Les recourantes perdent de vue que, dans le cadre d'une procédure administrative, la consulation du dossier est régie par l'art. 35 LPA-VD, qui dispose que les parties et leurs mandataires peuvent en tout temps consulter le dossier de la procédure (al. 1) et que la LInfo n'est pas applicable à la consultation des dossiers en cours de procédure (al. 2). Ainsi, les parties à la procédure AC.2018.0208 ont eu accès en leur qualité de partie à la "vision communale" produite, mais les tiers que sont les recourantes dans la présente cause ne peuvent prétendre consulter les pièces d'un autre dossier que celui auquel elles sont parties. La demande de consultation de la vision communale présentée par Me Keller aurait pu aboutir si elle avait été présentée dans le cadre des discussions avec le DTE au sujet de la zone réservée cantonale envisagée; cette procédure s'est terminée avec la décision du 6 septembre 2018 et ne fait pas l'objet du présent recours. L'art. 35 al. 1 LPA-VD n'est dès lors d'aucun secours aux recourantes dans le cadre de la procédure diligentée actuellement par la CDAP et les recourantes ne peuvent prétendre à avoir accès à la "vision communale" litigieuse au motif que ce document a été accessible à d'autres dans une procédure distincte.

3.                      Les considérants qui précèdent conduisent au rejet du recours et au maintien de la décision attaquée.

En matière de loi sur l'information, la procédure devant le Tribunal cantonal est gratuite, conformément à l'art. 27 LInfo. L'autorité intimée, qui n'a pas procédé avec l'assistance d'un mandataire professionnel, ne prétend pas à l'allocation de dépens (art. 55 al. 1, 91 et 99 LPA-VD).

Par ces motifs
 la Cour de droit administratif et public
du Tribunal cantonal
arrête:

 

I.                       Le recours est rejeté.

II.                      La décision de la Municipalité d'Arzier-Le Muids du 16 janvier 2019 est maintenue.

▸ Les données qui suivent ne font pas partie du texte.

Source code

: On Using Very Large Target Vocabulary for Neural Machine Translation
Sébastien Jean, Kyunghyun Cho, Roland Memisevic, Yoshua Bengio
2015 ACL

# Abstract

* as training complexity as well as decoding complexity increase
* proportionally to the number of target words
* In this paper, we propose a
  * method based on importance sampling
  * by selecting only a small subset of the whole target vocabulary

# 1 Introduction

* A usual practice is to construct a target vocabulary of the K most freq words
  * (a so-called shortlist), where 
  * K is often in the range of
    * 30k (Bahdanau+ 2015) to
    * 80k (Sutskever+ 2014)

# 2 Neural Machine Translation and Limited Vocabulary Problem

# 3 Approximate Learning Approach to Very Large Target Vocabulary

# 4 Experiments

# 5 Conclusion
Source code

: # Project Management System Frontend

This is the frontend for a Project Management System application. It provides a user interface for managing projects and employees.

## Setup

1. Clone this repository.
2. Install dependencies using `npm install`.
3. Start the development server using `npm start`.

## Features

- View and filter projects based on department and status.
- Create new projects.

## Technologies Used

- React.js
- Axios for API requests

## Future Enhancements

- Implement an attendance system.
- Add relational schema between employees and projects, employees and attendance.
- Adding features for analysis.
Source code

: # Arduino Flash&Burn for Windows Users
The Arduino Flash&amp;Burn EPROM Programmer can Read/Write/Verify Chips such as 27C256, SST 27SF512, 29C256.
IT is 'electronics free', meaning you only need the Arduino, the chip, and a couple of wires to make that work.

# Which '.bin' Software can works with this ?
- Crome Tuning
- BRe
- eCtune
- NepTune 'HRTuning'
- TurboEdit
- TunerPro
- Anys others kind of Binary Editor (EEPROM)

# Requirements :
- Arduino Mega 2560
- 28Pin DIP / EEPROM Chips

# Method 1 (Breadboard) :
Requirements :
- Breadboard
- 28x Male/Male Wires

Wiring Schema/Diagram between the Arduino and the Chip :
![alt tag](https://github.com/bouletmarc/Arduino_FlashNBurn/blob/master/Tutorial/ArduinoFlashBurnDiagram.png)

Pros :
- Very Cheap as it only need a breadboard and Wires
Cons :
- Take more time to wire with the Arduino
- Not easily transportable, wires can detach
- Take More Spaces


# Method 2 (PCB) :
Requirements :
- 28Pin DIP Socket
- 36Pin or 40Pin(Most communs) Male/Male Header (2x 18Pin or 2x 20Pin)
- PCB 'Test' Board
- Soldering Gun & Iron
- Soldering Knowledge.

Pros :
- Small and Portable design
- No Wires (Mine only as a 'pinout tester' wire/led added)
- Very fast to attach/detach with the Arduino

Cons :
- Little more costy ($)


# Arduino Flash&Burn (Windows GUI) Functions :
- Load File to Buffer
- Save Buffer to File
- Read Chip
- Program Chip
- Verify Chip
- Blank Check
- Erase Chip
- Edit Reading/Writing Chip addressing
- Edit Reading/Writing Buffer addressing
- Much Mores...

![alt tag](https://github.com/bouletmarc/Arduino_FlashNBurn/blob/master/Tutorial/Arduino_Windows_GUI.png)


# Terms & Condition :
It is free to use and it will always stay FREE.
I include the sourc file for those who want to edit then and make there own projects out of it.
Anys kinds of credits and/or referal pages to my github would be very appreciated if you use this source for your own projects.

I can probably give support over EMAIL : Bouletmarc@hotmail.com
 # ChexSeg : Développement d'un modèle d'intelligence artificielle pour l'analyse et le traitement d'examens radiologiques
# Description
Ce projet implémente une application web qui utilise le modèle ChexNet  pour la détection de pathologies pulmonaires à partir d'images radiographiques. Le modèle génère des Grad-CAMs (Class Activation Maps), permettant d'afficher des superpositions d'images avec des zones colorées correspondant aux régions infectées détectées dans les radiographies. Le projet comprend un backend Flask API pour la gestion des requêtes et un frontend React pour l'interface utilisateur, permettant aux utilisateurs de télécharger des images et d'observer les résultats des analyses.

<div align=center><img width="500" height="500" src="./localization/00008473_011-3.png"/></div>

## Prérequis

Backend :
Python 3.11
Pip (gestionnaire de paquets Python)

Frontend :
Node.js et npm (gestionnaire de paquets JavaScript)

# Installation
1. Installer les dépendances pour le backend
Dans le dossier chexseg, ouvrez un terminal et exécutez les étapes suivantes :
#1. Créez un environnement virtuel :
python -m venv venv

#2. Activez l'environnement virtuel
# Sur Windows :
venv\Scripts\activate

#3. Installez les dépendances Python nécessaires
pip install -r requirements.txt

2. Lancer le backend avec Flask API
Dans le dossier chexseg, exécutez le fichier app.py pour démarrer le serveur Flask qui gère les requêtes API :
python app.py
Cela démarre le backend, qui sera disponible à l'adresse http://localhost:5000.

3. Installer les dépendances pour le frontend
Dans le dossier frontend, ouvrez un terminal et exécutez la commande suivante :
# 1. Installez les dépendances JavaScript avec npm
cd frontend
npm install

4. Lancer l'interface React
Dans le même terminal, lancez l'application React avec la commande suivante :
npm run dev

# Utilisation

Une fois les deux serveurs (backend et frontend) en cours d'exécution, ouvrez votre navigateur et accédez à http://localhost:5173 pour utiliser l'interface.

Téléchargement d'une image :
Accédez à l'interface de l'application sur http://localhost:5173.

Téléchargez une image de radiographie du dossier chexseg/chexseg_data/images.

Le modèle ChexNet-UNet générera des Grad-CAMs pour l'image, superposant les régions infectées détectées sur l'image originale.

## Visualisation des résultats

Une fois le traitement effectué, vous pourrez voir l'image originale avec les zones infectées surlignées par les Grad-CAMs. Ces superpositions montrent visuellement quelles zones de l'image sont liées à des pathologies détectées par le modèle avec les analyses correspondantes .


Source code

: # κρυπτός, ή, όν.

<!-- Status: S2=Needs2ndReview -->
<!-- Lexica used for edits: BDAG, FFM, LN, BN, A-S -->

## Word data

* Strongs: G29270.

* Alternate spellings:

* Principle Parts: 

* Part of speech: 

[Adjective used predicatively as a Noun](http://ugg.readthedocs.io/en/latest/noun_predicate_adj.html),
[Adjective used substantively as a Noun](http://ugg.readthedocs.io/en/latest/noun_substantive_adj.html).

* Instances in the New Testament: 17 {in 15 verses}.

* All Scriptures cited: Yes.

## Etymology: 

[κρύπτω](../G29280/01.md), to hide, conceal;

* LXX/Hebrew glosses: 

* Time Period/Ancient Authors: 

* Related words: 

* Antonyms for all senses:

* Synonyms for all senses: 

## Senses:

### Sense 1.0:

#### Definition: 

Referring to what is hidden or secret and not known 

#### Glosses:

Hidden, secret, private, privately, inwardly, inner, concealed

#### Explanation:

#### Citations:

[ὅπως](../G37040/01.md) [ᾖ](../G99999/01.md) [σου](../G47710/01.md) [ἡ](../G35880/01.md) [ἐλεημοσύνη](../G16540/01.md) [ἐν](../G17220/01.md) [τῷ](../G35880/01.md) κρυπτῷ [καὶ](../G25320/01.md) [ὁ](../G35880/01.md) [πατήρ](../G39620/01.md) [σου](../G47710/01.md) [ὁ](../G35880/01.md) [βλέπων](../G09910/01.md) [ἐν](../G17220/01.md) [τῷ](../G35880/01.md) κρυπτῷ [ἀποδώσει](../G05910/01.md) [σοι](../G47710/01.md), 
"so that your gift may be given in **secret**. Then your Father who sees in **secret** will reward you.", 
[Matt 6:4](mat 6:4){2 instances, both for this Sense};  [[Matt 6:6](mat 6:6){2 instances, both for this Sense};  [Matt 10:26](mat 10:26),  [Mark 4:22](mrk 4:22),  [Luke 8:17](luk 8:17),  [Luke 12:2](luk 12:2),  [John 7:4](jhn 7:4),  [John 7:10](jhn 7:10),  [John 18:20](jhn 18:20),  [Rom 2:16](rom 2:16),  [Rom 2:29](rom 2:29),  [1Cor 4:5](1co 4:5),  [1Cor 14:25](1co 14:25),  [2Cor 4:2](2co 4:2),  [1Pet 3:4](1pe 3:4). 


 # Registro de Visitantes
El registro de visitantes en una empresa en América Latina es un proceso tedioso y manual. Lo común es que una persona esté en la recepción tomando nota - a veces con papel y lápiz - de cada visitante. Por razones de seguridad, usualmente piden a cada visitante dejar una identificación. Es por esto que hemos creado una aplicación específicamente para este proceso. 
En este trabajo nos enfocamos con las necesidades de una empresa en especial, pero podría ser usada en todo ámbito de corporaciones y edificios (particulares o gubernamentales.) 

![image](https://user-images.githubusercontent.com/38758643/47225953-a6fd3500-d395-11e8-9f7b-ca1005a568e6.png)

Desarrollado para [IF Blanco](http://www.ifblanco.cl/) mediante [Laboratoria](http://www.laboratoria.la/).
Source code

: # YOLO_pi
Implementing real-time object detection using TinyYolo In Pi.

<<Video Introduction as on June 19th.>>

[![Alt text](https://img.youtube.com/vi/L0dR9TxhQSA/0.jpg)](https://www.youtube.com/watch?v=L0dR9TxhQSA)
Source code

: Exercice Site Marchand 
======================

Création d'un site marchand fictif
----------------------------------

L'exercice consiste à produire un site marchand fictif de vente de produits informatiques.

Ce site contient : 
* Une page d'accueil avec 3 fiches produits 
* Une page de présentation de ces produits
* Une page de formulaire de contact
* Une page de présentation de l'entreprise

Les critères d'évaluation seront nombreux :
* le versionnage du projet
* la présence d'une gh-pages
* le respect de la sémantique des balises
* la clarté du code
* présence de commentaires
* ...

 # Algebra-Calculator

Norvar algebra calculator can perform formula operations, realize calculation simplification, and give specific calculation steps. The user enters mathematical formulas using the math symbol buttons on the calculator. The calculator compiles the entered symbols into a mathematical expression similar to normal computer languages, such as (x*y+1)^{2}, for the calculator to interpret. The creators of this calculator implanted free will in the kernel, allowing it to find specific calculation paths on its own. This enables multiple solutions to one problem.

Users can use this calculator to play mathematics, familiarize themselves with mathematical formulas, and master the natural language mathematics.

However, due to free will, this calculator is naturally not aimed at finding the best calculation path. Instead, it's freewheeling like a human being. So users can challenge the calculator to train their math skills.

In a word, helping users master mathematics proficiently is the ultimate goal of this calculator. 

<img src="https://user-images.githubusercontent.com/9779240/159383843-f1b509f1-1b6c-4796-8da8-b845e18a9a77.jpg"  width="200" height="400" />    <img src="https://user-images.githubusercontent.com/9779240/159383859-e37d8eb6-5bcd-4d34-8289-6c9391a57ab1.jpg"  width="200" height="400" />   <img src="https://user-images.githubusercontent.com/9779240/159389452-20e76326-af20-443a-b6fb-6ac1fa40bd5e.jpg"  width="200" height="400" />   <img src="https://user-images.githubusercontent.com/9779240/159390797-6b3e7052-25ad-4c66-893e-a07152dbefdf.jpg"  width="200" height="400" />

III.                    Il n'est pas perçu de frais judiciaires, ni alloué de dépens.

 

Lausanne, le 11 octobre 2019

 

                                                                                                   La présidente:      


Le présent arrêt est communiqué aux destinataires de l'avis d'envoi ci-joint.

Il peut faire l'objet, dans les trente jours suivant sa notification, d'un recours au Tribunal fédéral (Tribunal fédéral suisse, 1000 Lausanne 14). Le recours en matière de droit public s'exerce aux conditions des articles 82 ss de la loi du 17 juin 2005 sur le Tribunal fédéral (LTF - RS 173.110), le recours constitutionnel subsidiaire à celles des articles 113 ss LTF. Le mémoire de recours doit être rédigé dans une langue officielle, indiquer les conclusions, les motifs et les moyens de preuve, et être signé. Les motifs doivent exposer succinctement en quoi l’acte attaqué viole le droit. Les pièces invoquées comme moyens de preuve doivent être jointes au mémoire, pour autant qu’elles soient en mains de la partie; il en va de même de la décision attaquée.